Prescription fiscale : délais et exceptions (guide 2026)

Points essentiels de cet article

  • La prescription fiscale de droit commun est de 3 ans : l’administration ne peut plus rectifier les déclarations au-delà de la 3e année suivant celle de l’imposition
  • Le délai est porté à 6 ans pour les droits d’enregistrement et à 10 ans en cas de fraude, activité occulte ou avoirs non déclarés à l’étranger
  • Certaines actions interrompent le délai de prescription (proposition de rectification, procès-verbal, plainte pénale) et font courir un nouveau délai intégral
  • L’obligation de conservation des documents comptables est de 6 ans (article L. 102 B du LPF), mais il est recommandé de conserver 10 ans pour couvrir la prescription décennale


3 ans Prescription de droit commun

6 ans Droits d'enregistrement

10 ans En cas de fraude

6 ans Conservation documents obligatoire

La prescription fiscale définit le délai au-delà duquel l’administration ne peut plus rectifier vos déclarations. C’est un droit fondamental du contribuable : passé ce délai, la créance du fisc est éteinte. Mais la prescription n’est pas toujours de 3 ans : elle varie selon l’impôt, la nature de l’infraction et les circonstances. Maîtriser ces délais est essentiel pour sécuriser votre entreprise et planifier la conservation de vos archives. Ce guide détaille les délais par impôt, les causes d’interruption et les bonnes pratiques.

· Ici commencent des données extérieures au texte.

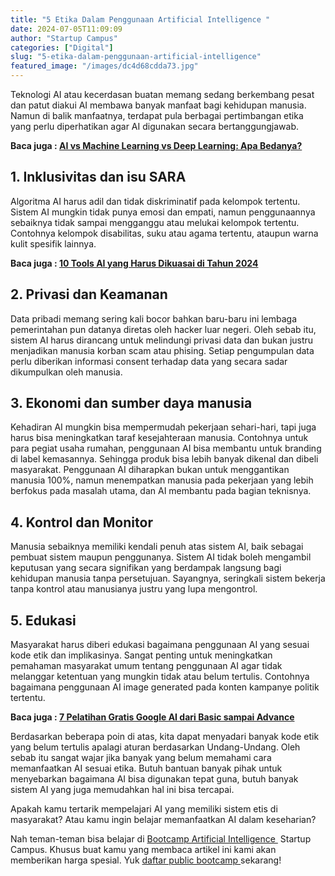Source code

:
 ```yaml
---
title: "5 Etika Dalam Penggunaan Artificial Intelligence "
date: 2024-07-05T11:09:09
author: "Startup Campus"
categories: ["Digital"]
slug: "5-etika-dalam-penggunaan-artificial-intelligence"
featured_image: "/images/dc4d68cdda73.jpg"
---
```


Teknologi AI atau kecerdasan buatan memang sedang berkembang pesat dan patut diakui AI membawa banyak manfaat bagi kehidupan manusia. Namun di balik manfaatnya, terdapat pula berbagai pertimbangan etika yang perlu diperhatikan agar AI digunakan secara bertanggungjawab.

**Baca juga : [AI vs Machine Learning vs Deep Learning: Apa Bedanya?](https://startupcampus.id/blog/ai-vs-machine-learning-vs-deep-learning-apa-bedanya/)**

## **1. Inklusivitas dan isu SARA**

Algoritma AI harus adil dan tidak diskriminatif pada kelompok tertentu. Sistem AI mungkin tidak punya emosi dan empati, namun penggunaannya sebaiknya tidak sampai mengganggu atau melukai kelompok tertentu. Contohnya kelompok disabilitas, suku atau agama tertentu, ataupun warna kulit spesifik lainnya.

**Baca juga : [10 Tools AI yang Harus Dikuasai di Tahun 2024](https://startupcampus.id/blog/10-tools-ai-yang-harus-dikuasai-di-tahun-2024/)**

## **2. Privasi dan Keamanan**

Data pribadi memang sering kali bocor bahkan baru-baru ini lembaga pemerintahan pun datanya diretas oleh hacker luar negeri. Oleh sebab itu, sistem AI harus dirancang untuk melindungi privasi data dan bukan justru menjadikan manusia korban scam atau phising. Setiap pengumpulan data perlu diberikan informasi consent terhadap data yang secara sadar dikumpulkan oleh manusia.

## **3. Ekonomi dan sumber daya manusia**

Kehadiran AI mungkin bisa mempermudah pekerjaan sehari-hari, tapi juga harus bisa meningkatkan taraf kesejahteraan manusia. Contohnya untuk para pegiat usaha rumahan, penggunaan AI bisa membantu untuk branding di label kemasannya. Sehingga produk bisa lebih banyak dikenal dan dibeli masyarakat. Penggunaan AI diharapkan bukan untuk menggantikan manusia 100%, namun menempatkan manusia pada pekerjaan yang lebih berfokus pada masalah utama, dan AI membantu pada bagian teknisnya.

## **4. Kontrol dan Monitor**

Manusia sebaiknya memiliki kendali penuh atas sistem AI, baik sebagai pembuat sistem maupun penggunanya. Sistem AI tidak boleh mengambil keputusan yang secara signifikan yang berdampak langsung bagi kehidupan manusia tanpa persetujuan. Sayangnya, seringkali sistem bekerja tanpa kontrol atau manusianya justru yang lupa mengontrol.

## **5. Edukasi**

Masyarakat harus diberi edukasi bagaimana penggunaan AI yang sesuai kode etik dan implikasinya. Sangat penting untuk meningkatkan pemahaman masyarakat umum tentang penggunaan AI agar tidak melanggar ketentuan yang mungkin tidak atau belum tertulis. Contohnya bagaimana penggunaan AI image generated pada konten kampanye politik tertentu. 

**Baca juga : [7 Pelatihan Gratis Google AI dari Basic sampai Advance](https://startupcampus.id/blog/7-pelatihan-gratis-google-ai-dari-basic-sampai-advance/)**

Berdasarkan beberapa poin di atas, kita dapat menyadari banyak kode etik yang belum tertulis apalagi aturan berdasarkan Undang-Undang. Oleh sebab itu sangat wajar jika banyak yang belum memahami cara memanfaatkan AI sesuai etika. Butuh bantuan banyak pihak untuk menyebarkan bagaimana AI bisa digunakan tepat guna, butuh banyak sistem AI yang juga memudahkan hal ini bisa tercapai.

Apakah kamu tertarik mempelajari AI yang memiliki sistem etis di masyarakat? Atau kamu ingin belajar memanfaatkan AI dalam keseharian?

Nah teman-teman bisa belajar di [Bootcamp Artificial Intelligence ](https://startupcampus.id/public-bootcamp/artificial-intelligence) Startup Campus. Khusus buat kamu yang membaca artikel ini kami akan memberikan harga spesial. Yuk [daftar public bootcamp ](https://startupcampus.id/daftar/bootcamp-public)sekarang!
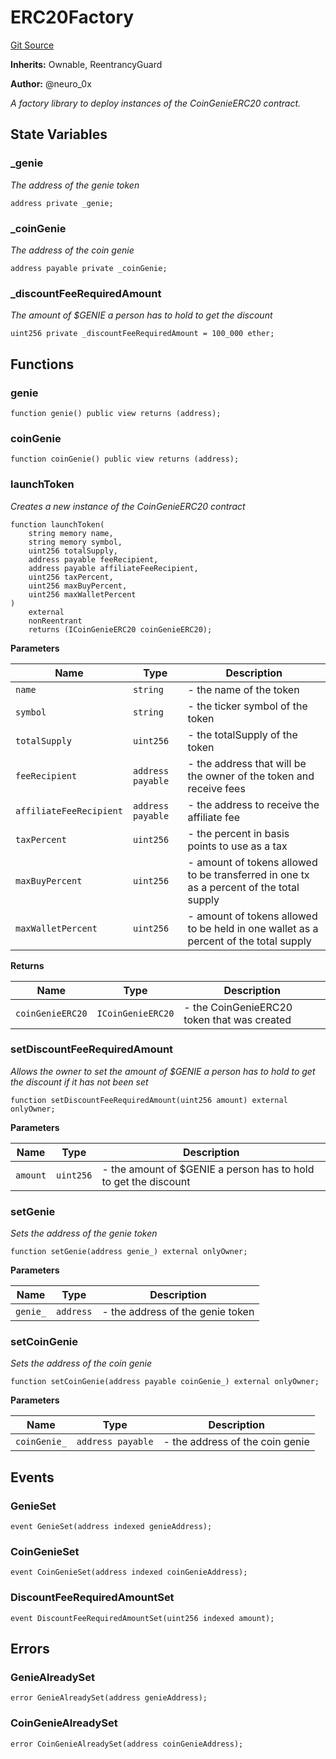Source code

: # ERC20Factory
[Git Source](https://github.com/neuro0x/CoinGenie-contracts/blob/05843ace75c27defbf1e70d42b8feb05c0e88219/contracts/factory/ERC20Factory.sol)

**Inherits:**
Ownable, ReentrancyGuard

**Author:**
@neuro_0x

*A factory library to deploy instances of the CoinGenieERC20 contract.*


## State Variables
### _genie
*The address of the genie token*


```solidity
address private _genie;
```


### _coinGenie
*The address of the coin genie*


```solidity
address payable private _coinGenie;
```


### _discountFeeRequiredAmount
*The amount of $GENIE a person has to hold to get the discount*


```solidity
uint256 private _discountFeeRequiredAmount = 100_000 ether;
```


## Functions
### genie


```solidity
function genie() public view returns (address);
```

### coinGenie


```solidity
function coinGenie() public view returns (address);
```

### launchToken

*Creates a new instance of the CoinGenieERC20 contract*


```solidity
function launchToken(
    string memory name,
    string memory symbol,
    uint256 totalSupply,
    address payable feeRecipient,
    address payable affiliateFeeRecipient,
    uint256 taxPercent,
    uint256 maxBuyPercent,
    uint256 maxWalletPercent
)
    external
    nonReentrant
    returns (ICoinGenieERC20 coinGenieERC20);
```
**Parameters**

|Name|Type|Description|
|----|----|-----------|
|`name`|`string`|- the name of the token|
|`symbol`|`string`|- the ticker symbol of the token|
|`totalSupply`|`uint256`|- the totalSupply of the token|
|`feeRecipient`|`address payable`|- the address that will be the owner of the token and receive fees|
|`affiliateFeeRecipient`|`address payable`|- the address to receive the affiliate fee|
|`taxPercent`|`uint256`|- the percent in basis points to use as a tax|
|`maxBuyPercent`|`uint256`|- amount of tokens allowed to be transferred in one tx as a percent of the total supply|
|`maxWalletPercent`|`uint256`|- amount of tokens allowed to be held in one wallet as a percent of the total supply|

**Returns**

|Name|Type|Description|
|----|----|-----------|
|`coinGenieERC20`|`ICoinGenieERC20`|- the CoinGenieERC20 token that was created|


### setDiscountFeeRequiredAmount

*Allows the owner to set the amount of $GENIE a person has to hold to get the discount if it has not been set*


```solidity
function setDiscountFeeRequiredAmount(uint256 amount) external onlyOwner;
```
**Parameters**

|Name|Type|Description|
|----|----|-----------|
|`amount`|`uint256`|- the amount of $GENIE a person has to hold to get the discount|


### setGenie

*Sets the address of the genie token*


```solidity
function setGenie(address genie_) external onlyOwner;
```
**Parameters**

|Name|Type|Description|
|----|----|-----------|
|`genie_`|`address`|- the address of the genie token|


### setCoinGenie

*Sets the address of the coin genie*


```solidity
function setCoinGenie(address payable coinGenie_) external onlyOwner;
```
**Parameters**

|Name|Type|Description|
|----|----|-----------|
|`coinGenie_`|`address payable`|- the address of the coin genie|


## Events
### GenieSet

```solidity
event GenieSet(address indexed genieAddress);
```

### CoinGenieSet

```solidity
event CoinGenieSet(address indexed coinGenieAddress);
```

### DiscountFeeRequiredAmountSet

```solidity
event DiscountFeeRequiredAmountSet(uint256 indexed amount);
```

## Errors
### GenieAlreadySet

```solidity
error GenieAlreadySet(address genieAddress);
```

### CoinGenieAlreadySet

```solidity
error CoinGenieAlreadySet(address coinGenieAddress);
```

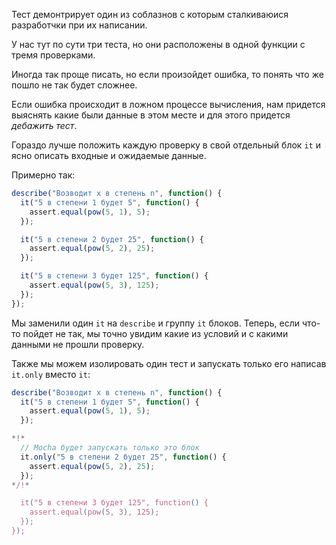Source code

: Тест демонтрирует один из соблазнов с которым сталкиваюися разработчки при их написании.

У нас тут по сути три теста, но они расположены в одной функции с тремя проверками.

Иногда так проще писать, но если произойдет ошибка, то понять что же пошло не так будет сложнее. 

Если ошибка происходит в ложном процессе вычисления, нам придется выяснять какие были данные в этом месте и для этого придется *дебажить тест*.

Гораздо лучше положить каждую проверку в свой отдельный блок `it` и ясно описать входные и ожидаемые данные.

Примерно так:
```js
describe("Возводит x в степень n", function() {
  it("5 в степени 1 будет 5", function() {
    assert.equal(pow(5, 1), 5);
  });

  it("5 в степени 2 будет 25", function() {
    assert.equal(pow(5, 2), 25);
  });

  it("5 в степени 3 будет 125", function() {
    assert.equal(pow(5, 3), 125);
  });
});
```

Мы заменили один `it` на `describe` и группу `it` блоков. Теперь, если что-то пойдет не так, мы точно увидим какие из условий и с какими данными не прошли проверку.

Также мы можем изолировать один тест и запускать только его написав `it.only` вместо `it`:


```js
describe("Возводит x в степень n", function() {
  it("5 в степени 1 будет 5", function() {
    assert.equal(pow(5, 1), 5);
  });

*!*
  // Mocha будет запускать только это блок
  it.only("5 в степени 2 будет 25", function() {
    assert.equal(pow(5, 2), 25);
  });
*/!*

  it("5 в степени 3 будет 125", function() {
    assert.equal(pow(5, 3), 125);
  });
});
```
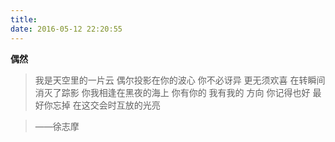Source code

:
 ```yaml
---
title: 
date: 2016-05-12 22:20:55
---
```



**偶然**

>我是天空里的一片云
偶尔投影在你的波心
你不必讶异
更无须欢喜
在转瞬间消灭了踪影
你我相逢在黑夜的海上
你有你的 我有我的 方向
你记得也好
最好你忘掉
在这交会时互放的光亮

>——徐志摩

Calendrier délais prescription fiscale cabinet avocat
La prescription fiscale protégé le contribuable contre les rectifications tardives de l’administration.

Principe de la prescription fiscale

La prescription fiscale désigne le délai légal au-delà duquel l’administration fiscale perd le droit de procéder à un redressement. Ce délai court à compter de la date d’exigibilité de l’impôt (généralement la date de dépôt de la déclaration où la date de mise en recouvrement).

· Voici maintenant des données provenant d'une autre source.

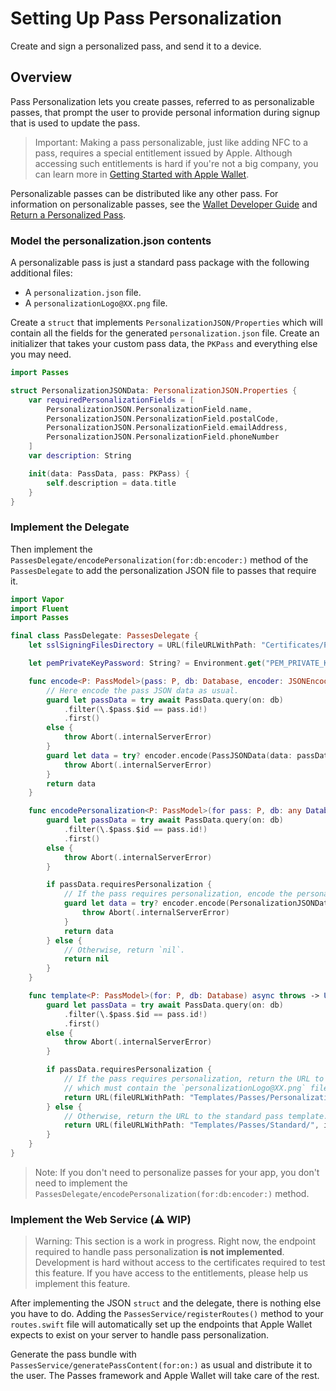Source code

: # Setting Up Pass Personalization

Create and sign a personalized pass, and send it to a device.

## Overview

Pass Personalization lets you create passes, referred to as personalizable passes, that prompt the user to provide personal information during signup that is used to update the pass.

> Important: Making a pass personalizable, just like adding NFC to a pass, requires a special entitlement issued by Apple. Although accessing such entitlements is hard if you're not a big company, you can learn more in [Getting Started with Apple Wallet](https://developer.apple.com/wallet/get-started/).

Personalizable passes can be distributed like any other pass. For information on personalizable passes, see the [Wallet Developer Guide](https://developer.apple.com/library/archive/documentation/UserExperience/Conceptual/PassKit_PG/PassPersonalization.html#//apple_ref/doc/uid/TP40012195-CH12-SW2) and [Return a Personalized Pass](https://developer.apple.com/documentation/walletpasses/return_a_personalized_pass).

### Model the personalization.json contents

A personalizable pass is just a standard pass package with the following additional files:

- A `personalization.json` file.
- A `personalizationLogo@XX.png` file.

Create a `struct` that implements ``PersonalizationJSON/Properties`` which will contain all the fields for the generated `personalization.json` file.
Create an initializer that takes your custom pass data, the ``PKPass`` and everything else you may need.

```swift
import Passes

struct PersonalizationJSONData: PersonalizationJSON.Properties {
    var requiredPersonalizationFields = [
        PersonalizationJSON.PersonalizationField.name,
        PersonalizationJSON.PersonalizationField.postalCode,
        PersonalizationJSON.PersonalizationField.emailAddress,
        PersonalizationJSON.PersonalizationField.phoneNumber
    ]
    var description: String

    init(data: PassData, pass: PKPass) {
        self.description = data.title
    }
}
```

### Implement the Delegate

Then implement the ``PassesDelegate/encodePersonalization(for:db:encoder:)`` method of the ``PassesDelegate`` to add the personalization JSON file to passes that require it.

```swift
import Vapor
import Fluent
import Passes

final class PassDelegate: PassesDelegate {
    let sslSigningFilesDirectory = URL(fileURLWithPath: "Certificates/Passes/", isDirectory: true)

    let pemPrivateKeyPassword: String? = Environment.get("PEM_PRIVATE_KEY_PASSWORD")!

    func encode<P: PassModel>(pass: P, db: Database, encoder: JSONEncoder) async throws -> Data {
        // Here encode the pass JSON data as usual.
        guard let passData = try await PassData.query(on: db)
            .filter(\.$pass.$id == pass.id!)
            .first()
        else {
            throw Abort(.internalServerError)
        }
        guard let data = try? encoder.encode(PassJSONData(data: passData, pass: pass)) else {
            throw Abort(.internalServerError)
        }
        return data
    }

    func encodePersonalization<P: PassModel>(for pass: P, db: any Database, encoder: JSONEncoder) async throws -> Data? {
        guard let passData = try await PassData.query(on: db)
            .filter(\.$pass.$id == pass.id!)
            .first()
        else {
            throw Abort(.internalServerError)
        }

        if passData.requiresPersonalization {
            // If the pass requires personalization, encode the personalization JSON data.
            guard let data = try? encoder.encode(PersonalizationJSONData(data: passData, pass: pass)) else {
                throw Abort(.internalServerError)
            }
            return data
        } else {
            // Otherwise, return `nil`.
            return nil
        }
    }

    func template<P: PassModel>(for: P, db: Database) async throws -> URL {
        guard let passData = try await PassData.query(on: db)
            .filter(\.$pass.$id == pass.id!)
            .first()
        else {
            throw Abort(.internalServerError)
        }

        if passData.requiresPersonalization {
            // If the pass requires personalization, return the URL to the personalization template,
            // which must contain the `personalizationLogo@XX.png` files.
            return URL(fileURLWithPath: "Templates/Passes/Personalization/", isDirectory: true)
        } else {
            // Otherwise, return the URL to the standard pass template.
            return URL(fileURLWithPath: "Templates/Passes/Standard/", isDirectory: true)
        }
    }
}
```

> Note: If you don't need to personalize passes for your app, you don't need to implement the ``PassesDelegate/encodePersonalization(for:db:encoder:)`` method.

### Implement the Web Service (⚠️ WIP)

> Warning: This section is a work in progress. Right now, the endpoint required to handle pass personalization **is not implemented**. Development is hard without access to the certificates required to test this feature. If you have access to the entitlements, please help us implement this feature.

After implementing the JSON `struct` and the delegate, there is nothing else you have to do.
Adding the ``PassesService/registerRoutes()`` method to your `routes.swift` file will automatically set up the endpoints that Apple Wallet expects to exist on your server to handle pass personalization.

Generate the pass bundle with ``PassesService/generatePassContent(for:on:)`` as usual and distribute it to the user. The Passes framework and Apple Wallet will take care of the rest.
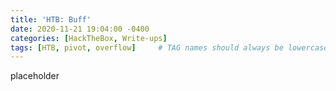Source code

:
 ```yaml
---
title: 'HTB: Buff'
date: 2020-11-21 19:04:00 -0400
categories: [HackTheBox, Write-ups]
tags: [HTB, pivot, overflow]     # TAG names should always be lowercase
---
```


placeholder
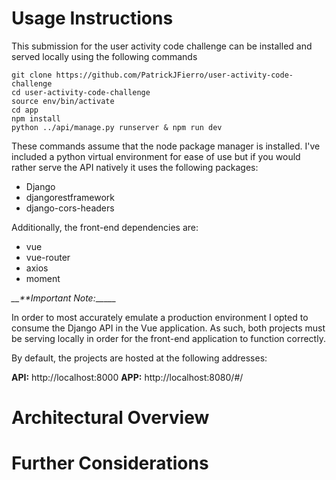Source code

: # Usage Instructions

This submission for the user activity code challenge can be installed and served locally using the following commands

```
git clone https://github.com/PatrickJFierro/user-activity-code-challenge
cd user-activity-code-challenge
source env/bin/activate
cd app
npm install
python ../api/manage.py runserver & npm run dev
```

These commands assume that the node package manager is installed. I've included a python virtual environment for ease
of use but if you would rather serve the API natively it uses the following packages:
* Django
* djangorestframework
* django-cors-headers

Additionally, the front-end dependencies are:
* vue
* vue-router
* axios
* moment

*__**Important Note:*_____

In order to most accurately emulate a production environment I opted to consume the Django API in the Vue application.
As such, both projects must be serving locally in order for the front-end application to function correctly.

By default, the projects are hosted at the following addresses:

__API:__ http://localhost:8000
__APP:__ http://localhost:8080/#/

# Architectural Overview

# Further Considerations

Le principe est simple : l’administration dispose d’un délai limité pour exercer son droit de reprise. Passé ce délai, même si une erreur ou une fraude est découverte, elle ne peut plus rectifier. Ce principe est inscrit à l’article L. 186 du Livre des procédures fiscales (LPF). Source : article L. 186 du LPF.

Attention : la prescription ne protège que les déclarations effectivement déposées. En l’absence de déclaration, la prescription ne court pas (ou court à compter de la date à laquelle l’administration a connaissance de l’imposition). C’est la raison pour laquelle il ne faut jamais omettre une déclaration, même tardive.

Le délai de droit commun : 3 ans

Le délai de prescription de droit commun en matière d’IS, de TVA et d’impôt sur le revenu est de 3 ans à compter de l’année d’imposition. Concrètement, pour l’IS dû au titre de l’exercice 2023, l’administration peut rectifier jusqu’au 31 décembre 2026 (année d’imposition 2023 + 3 ans).

Calcul concret


Exercice clos le 31/12/2023 : déclaration IS déposée en mai 2024.
Prescription : 31 décembre 2026 (fin de la 3e année suivant l’année d’imposition 2023).
À compter du 1er janvier 2027, l’administration ne peut plus rectifier cet exercice.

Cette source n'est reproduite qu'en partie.